Bu çalışmanın amacı, Ece Ayhan’ın eğitim ile ilgili konulara yer verdiği eserlerinde eğitim konusundaki uygulamalara ilişkin saptamalarını ve eğitim ortam ve uygulamalarının nasıl olması gerektiği ile ilgili görüşlerini irdeleyerek bu görüşlerini eğitim akımları çerçevesinde açıklamaktır. Çalışmanın amacı çerçevesinde, şu sorulara yanıt aranmıştır:

1. Ece Ayhan’ın eserlerinde eğitim ile ilgili, a) öğrenci

(3)

b) öğretmen,

c) eğitim ortamları ve uygulamalarına ilişkin saptamaları nelerdir?

2. Ece Ayhan’ın eserlerinde yer alan eğitimle ilgili görüşler hangi eğitim felsefesi yaklaşımlarıyla ilişkilendirilebilir?

Bu sorulara yanıt bulabilmek amacıyla literatür (alanyayın) taramasına dayalı, ilişkisel tarama modelinde ele alınan çalışmada, Ece Ayhan’ın eğitim konusunun geçtiği eserleri taranmış; bu eserlerde ele alınan görüşler öğrenci, öğretmen, eğitim ortamları ve uygulamaları açılarından irdelenmiş ve eğitim felsefesi yaklaşımları ile karşılaştırılarak ilişkilendirilmeye çalışılmıştır. İrdelemeler ve yorumlar, ele alınan boyutlar bakımından ayrılmadan, bütünlük içinde ele alınmıştır.

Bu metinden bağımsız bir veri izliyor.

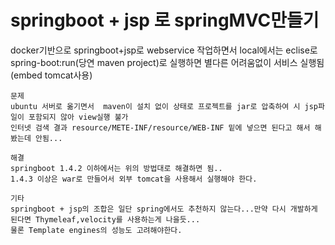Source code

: # springboot + jsp 로 springMVC만들기

docker기반으로 springboot+jsp로 webservice 작업하면서 local에서는 eclise로 spring-boot:run(당연 maven project)로 실행하면
별다른 어려움없이 서비스 실행됨(embed tomcat사용)

```
문제
ubuntu 서버로 옮기면서  maven이 설치 없이 상태로 프로젝트를 jar로 압축하여 시 jsp파일이 포함되지 않아 view실행 불가
인터넷 검색 결과 resource/METE-INF/resource/WEB-INF 밑에 넣으면 된다고 해서 해봤는데 안됨...
```

```
해결
springboot 1.4.2 이하에서는 위의 방법대로 해결하면 됨..
1.4.3 이상은 war로 만들어서 외부 tomcat을 사용해서 실행해야 한다. 
```

```
기타
springboot + jsp의 조합은 일단 spring에서도 추천하지 않는다...만약 다시 개발하게 된다면 Thymeleaf,velocity를 사용하는게 나을듯...
물론 Template engines의 성능도 고려해야한다.
```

Adlandırmalar olmamakla birlikte, edebiyat ve diğer alan sanatçılarının eğitim sorunlarına yönelik yaptıkları değerlendirmeleri ile eğitim bilimlerinin kuramsal bilgileri arasında bir ilişkilendirme yapılabilir. Bu çalışmada da, eğitim bilimleri kuram ve uygulamalarına yol göstermede önemli katkıları bulunan kuramsal nitelikteki felsefi akımlar ve eğitim felsefesi yaklaşımlarıyla edebiyat eserleri arasında bir kuram-uygulama eşleştirmesine (Bursalıoğlu, 2003: 100) gidilmiştir.

Bulgular ve Yorumu

Ece Ayhan, her fırsatta değer yargılarına ve görüşlerine toptan karşı olduğunu belirttiği toplumumuzun kalkınmasını geleceğin yetişkinleri olan çocuklarda görmekte ve onların eğitiminin niteliğine çok önem vermektedir. Güncel temalara yöneldiği 1973’ten sonraki şiirlerinde “çocuk” ve “eğitim”, şiirinin yaygın temaları arasında yer alacaktır. Devlet ve Tabiat (Ayhan, 1973) kitabının birinci bölümü, “Orta İkiden Ayrılan

Çocuklar İçin Şiirler” başlığını taşımakta ve on üç şiirden oluşmaktadır. Bunlardan Meçhul Öğrenci Anıtı, Orta İkiden Ayrılan Çocuklar İçin Şiirler, Kendi Kendinin Terzisi Bir Kambur, Vişne Çürüğü Şiirler ve Açık Atlas başlıklı şiirler doğrudan

okullardaki eğitim-öğretim sorunlarına eğilmektedir. Onun neredeyse özel bir dil halini alan şiir dilinin, bu kitapta devlet-birey ilişkileri, eğitim sorunları gibi güncel konulara yönelmesinin de etkisiyle daha kolay çözülebildiği ve daha geniş bir okur kitlesiyle buluştuğu görülmektedir.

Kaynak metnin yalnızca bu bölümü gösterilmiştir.